8/7/2000 3:37 PM EDT

Electronics, photonics vie for optical-net switching
SAN DIEGO — One revelation from the SPIE's 45th International Symposium on Optical Science, Engineering and Instrumentation last week is the fact that silicon-based electronics has irreversibly moved ahead of photonic computing, at least in two crucial areas of information technology: logic processing and mass data storage. However, a third pillar, interconnects, is rapidly yielding to advances in photonics technology.

In a keynote address, Peter Delfyett, an optical researcher from the University of Central Florida, made a case for teamwork between the two technologies. "Photons can coexist easily since they have no charge, but that makes them impractical in logic applications where switching functions are needed," Delfyett said.

Optical networking is moving ahead rapidly because of the ability to multiplex photonic signals onto a single fiber. For example, commercial systems have already reached the multi-terahertz level, thanks to dense wavelength-division multiplexing (DWDM), which uses all optical components. Each multiplexed channel, however, is in the gigahertz range, an area easily reached with advanced electronic devices using silicon germanium or gallium arsenide compound semiconductors.

Delfyett believes that the two frontiers — optical multiplexing and high-speed electronic circuits — will continue to advance in a balanced way so that crucial logic functions can be performed with electronic circuits.
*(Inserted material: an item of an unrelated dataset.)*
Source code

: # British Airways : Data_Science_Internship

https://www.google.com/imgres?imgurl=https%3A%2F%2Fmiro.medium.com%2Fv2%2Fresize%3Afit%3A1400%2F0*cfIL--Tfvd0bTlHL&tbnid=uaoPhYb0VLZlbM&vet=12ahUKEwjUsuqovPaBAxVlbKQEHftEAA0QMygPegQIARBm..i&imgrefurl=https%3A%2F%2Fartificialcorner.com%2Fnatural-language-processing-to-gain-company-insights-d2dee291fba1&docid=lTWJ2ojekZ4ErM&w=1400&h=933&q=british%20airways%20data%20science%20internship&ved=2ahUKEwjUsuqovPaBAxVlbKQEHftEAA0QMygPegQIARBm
While some companies are pursuing an all-optical approach to network switching, Delfyett is convinced that such schemes will run into inherent size limitations imposed by the wavelength of light. Since photons have no charge, any strong interactions required for switching depend on interference techniques based on their wave nature.

"The components in any optical circuit cannot be shrunk significantly below the wavelength of visible light, which puts a lower limit on optical-circuit density," he said. In contrast, silicon-based electronics is moving rapidly into dimensions defined by deep-ultraviolet and X-ray optical sources, effectively escaping competition from all-optical information-processing systems, a least in the crucial factor of circuit density.
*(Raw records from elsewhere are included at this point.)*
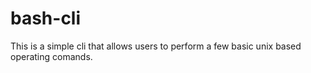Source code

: # bash-cli
This is a simple cli that allows users to perform a few basic unix based operating comands.
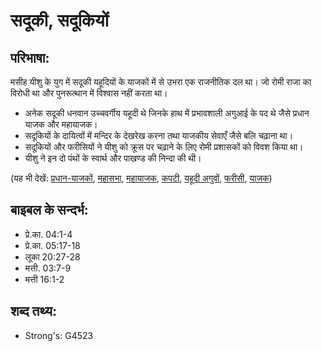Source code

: # सदूकी, सदूकियों #

## परिभाषा: ##

मसीह यीशु के युग में सदूकी यहूदियों के याजकों में से उभरा एक राजनीतिक दल था।  जो रोमी राजा का विरोधी था और पुनरूत्थान में विश्वास नहीं करता था।

* अनेक सदूकी धनवान उच्चवर्गीय यहूदी थे जिनके हाथ में प्रभावशाली अगुआई के पद थे जैसे प्रधान याजक और महायाजक।
* सदूकियों के दायित्वों में मन्दिर के देखरेख करना तथा याजकीय सेवाएँ जैसे बलि चढ़ाना था।
* सदूकियों और फरीसियों ने यीशु को क्रूस पर चढ़ाने के लिए रोमी प्रशासकों को विवश किया था।
* यीशु ने इन दो पंथों के स्वार्थ और पाखण्ड की निन्दा की थी।

(यह भी देखें: [प्रधान-याजकों](../chiefpriests.md), [महासभा](../council.md), [महायाजक](../highpriest.md), [कपटी](../hypocrite.md), [यहूदी अगुवों](../jewishleaders.md), [फरीसी](../pharisee.md), [याजक](../priest.md))

## बाइबल के सन्दर्भ: ##

* प्रे.का. 04:1-4
* प्रे.का. 05:17-18
* लूका 20:27-28
* मत्ती. 03:7-9
* मत्ती 16:1-2

## शब्द तथ्य: ##

* Strong's: G4523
It is unlikely that photonic systems will ever be able to operate at such short wavelengths due to the difficulty of building shortwave lasers. In addition, as the wavelength of photons shrinks, it becomes more difficult to control them since they tend to penetrate most materials.
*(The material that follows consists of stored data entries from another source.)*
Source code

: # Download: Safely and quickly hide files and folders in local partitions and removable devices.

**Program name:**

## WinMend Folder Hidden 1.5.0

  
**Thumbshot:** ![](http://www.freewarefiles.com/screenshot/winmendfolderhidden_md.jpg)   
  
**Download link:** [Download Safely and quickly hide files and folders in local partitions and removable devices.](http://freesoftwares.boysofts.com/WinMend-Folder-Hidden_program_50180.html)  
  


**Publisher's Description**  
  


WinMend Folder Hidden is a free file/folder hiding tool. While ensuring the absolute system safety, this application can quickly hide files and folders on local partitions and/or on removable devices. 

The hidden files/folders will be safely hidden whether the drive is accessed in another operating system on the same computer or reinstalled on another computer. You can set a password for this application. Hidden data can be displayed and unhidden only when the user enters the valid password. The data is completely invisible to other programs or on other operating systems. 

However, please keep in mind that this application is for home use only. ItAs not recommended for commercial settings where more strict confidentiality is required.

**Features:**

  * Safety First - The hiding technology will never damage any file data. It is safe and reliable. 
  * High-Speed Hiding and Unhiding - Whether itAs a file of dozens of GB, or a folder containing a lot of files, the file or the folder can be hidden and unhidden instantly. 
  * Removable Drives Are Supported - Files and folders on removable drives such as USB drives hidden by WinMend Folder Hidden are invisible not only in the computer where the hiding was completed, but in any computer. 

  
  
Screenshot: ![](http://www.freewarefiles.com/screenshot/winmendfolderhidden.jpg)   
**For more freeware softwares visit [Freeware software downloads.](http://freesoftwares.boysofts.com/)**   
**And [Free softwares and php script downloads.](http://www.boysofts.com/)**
Essentially the same factor has entered the race between optical- and magnetic-disk data storage technologies. "At one point it looked like optical storage was going to move decisively ahead of magnetic-disk systems, but the basic problem with photons is that they are just too fat," said David Thompson, a magnetic-disk expert at IBM Corp.'s Almaden Research Center (San Jose, Calif.).

Optical storage has turned out to be commercially viable, since it is ideal for removable-disk products such as compact disks and DVD systems. However, magnetic-storage technologists have relentlessly pushed denser magnetic media and more sensitive read/write sensors using the giant-magnetoresistance effect. In contrast, optical-disk systems are limited to a basic data storage cell defined by how small a laser beam can be focused. In effect, that means a limitation imposed by the wavelength of visible light, just as in all-optical switching.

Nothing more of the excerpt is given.